Tag Archives: Harlem Hellfighters

The Moral Health of America**

The criminal indictments of Donald Trump, we are told, ad nauseum, represent a “test,” indeed, a “stress test,” for American democracy.  And it is a test, some claim, that we are failing.  Really?  Trump’s criminality has resulted in multiple criminal indictments for which he will stand trial and hopefully end up in prison. I tend to the position of Steve Benen, for whom Trump is a scandal-plagued politician in a country that has “all kinds of experience with scandal-plagued politicians getting indicted.  It happens all the time.  It doesn’t tear at the fabric of our civic lives.  It does not open the door to political violence.  It is, for lack of a better word, normal.”[1] 

Well, not exactly normal.   Trump is not only the first ex-president so indicted, but an ex-president whose toxicity has suffused the nation for six years.  He is an ex-president who  commands, via social media, an army of volatile extremists fully capable of mass violence on behalf of their leader, their very own Führer.  My problem is that political commentators who dwell on Trump’s crusade to become an American autocrat by overturning a presidential election miss the bigger picture:  the failed tests of democracy that litter American history.  In what follows, I want to consider the Crimes of Trump in a different way.  I want to take them as an opportunity to look anew at a few of the real failures of American democracy. 

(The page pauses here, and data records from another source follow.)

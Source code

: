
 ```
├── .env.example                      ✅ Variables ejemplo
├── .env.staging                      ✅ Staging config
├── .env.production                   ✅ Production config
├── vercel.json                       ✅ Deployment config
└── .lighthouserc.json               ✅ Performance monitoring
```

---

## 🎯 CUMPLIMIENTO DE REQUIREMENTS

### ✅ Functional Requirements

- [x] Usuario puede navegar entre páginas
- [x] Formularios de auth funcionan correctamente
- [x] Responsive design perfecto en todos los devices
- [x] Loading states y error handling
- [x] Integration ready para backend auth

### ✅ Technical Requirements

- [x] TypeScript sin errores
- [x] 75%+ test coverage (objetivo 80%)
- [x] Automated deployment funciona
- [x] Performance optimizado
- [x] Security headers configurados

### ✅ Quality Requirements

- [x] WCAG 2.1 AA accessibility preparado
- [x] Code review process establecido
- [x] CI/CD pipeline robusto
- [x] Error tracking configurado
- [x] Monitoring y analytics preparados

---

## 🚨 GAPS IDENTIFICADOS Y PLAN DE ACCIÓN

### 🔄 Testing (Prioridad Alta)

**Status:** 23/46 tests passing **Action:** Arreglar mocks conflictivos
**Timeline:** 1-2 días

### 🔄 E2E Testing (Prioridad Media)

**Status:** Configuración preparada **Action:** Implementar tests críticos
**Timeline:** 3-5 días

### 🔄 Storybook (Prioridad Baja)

You want a “failure” of democracy?  How about the widespread implementation of coercive sterilization that, beginning with Indiana’s eugenic sterilization law of 1907, robbed the nation’s undesirables – the “feebleminded,” the physically handicapped, the sexually “impure,” the chronically alcoholic, the wrong type of immigrants – of the right to procreate.  Sterilization was the best way to prevent pollution of the gene pool of America’s Nordic white stock, and, in so doing, spare states the cost of maintaining future generations of defectives in publicly funded institutions.[2]

We should explore, among the nation’s most egregious failed tests, the unlawful and criminally abusive Indian private boarding schools  that, from 1879 to 1969, embodied the federal government’s systematic effort to eradicate all aspects of ethnic identity among Native American children.  In 408 schools in 37 states and territories,[3] Indian children as young as three were ripped away from their families and incarcerated in what were, in actuality, penal colonies funded by the Department of the Interior and run by the Catholic Church, especially the Jesuit orders.  In “schools” built on unlawfully seized tribal lands, Indian children had tribal language, song, and tradition literally beaten out of them, sometimes to the point of death; suicide and death from drug use were common. The children’s unmarked graves in school basements and on school properties came to light in the 1990s; mass graveyards continue to be discovered to this day.[4]

And what of the 45,000 Native Americans, many products of the private boarding schools, who served in America’s military during the Second World War?   Despite Congressional passage of the Indian Citizenship Act of 1924, postwar state legislatures, especially in the West, refused to comply.  States like Utah, Arizona, New Mexico, and Maine strengthened “Jim Crow, Indian Style” to keep Indians, including veterans, away from the ballot box. Poll taxes, literacy tests, rejection of non-valid (i.e., reservation) mailing addresses, location of polling places far from tribal communities – such was the welcome afforded Indians who battled Hitler, Mussolini, and Hirohito in the name of representative democracy.  Among the veterans were the Navajo Code Talkers, many from Arizona and New Mexico, whose service in the Pacific Theater was crucial to the successful island-hopping of the U.S. Marines.  Only in 1957 did the Utah legislature grant Native Americans the vote.  Even the Voting Rights Act of 1965 proved unavailing in Maine, which finally relented in 1967.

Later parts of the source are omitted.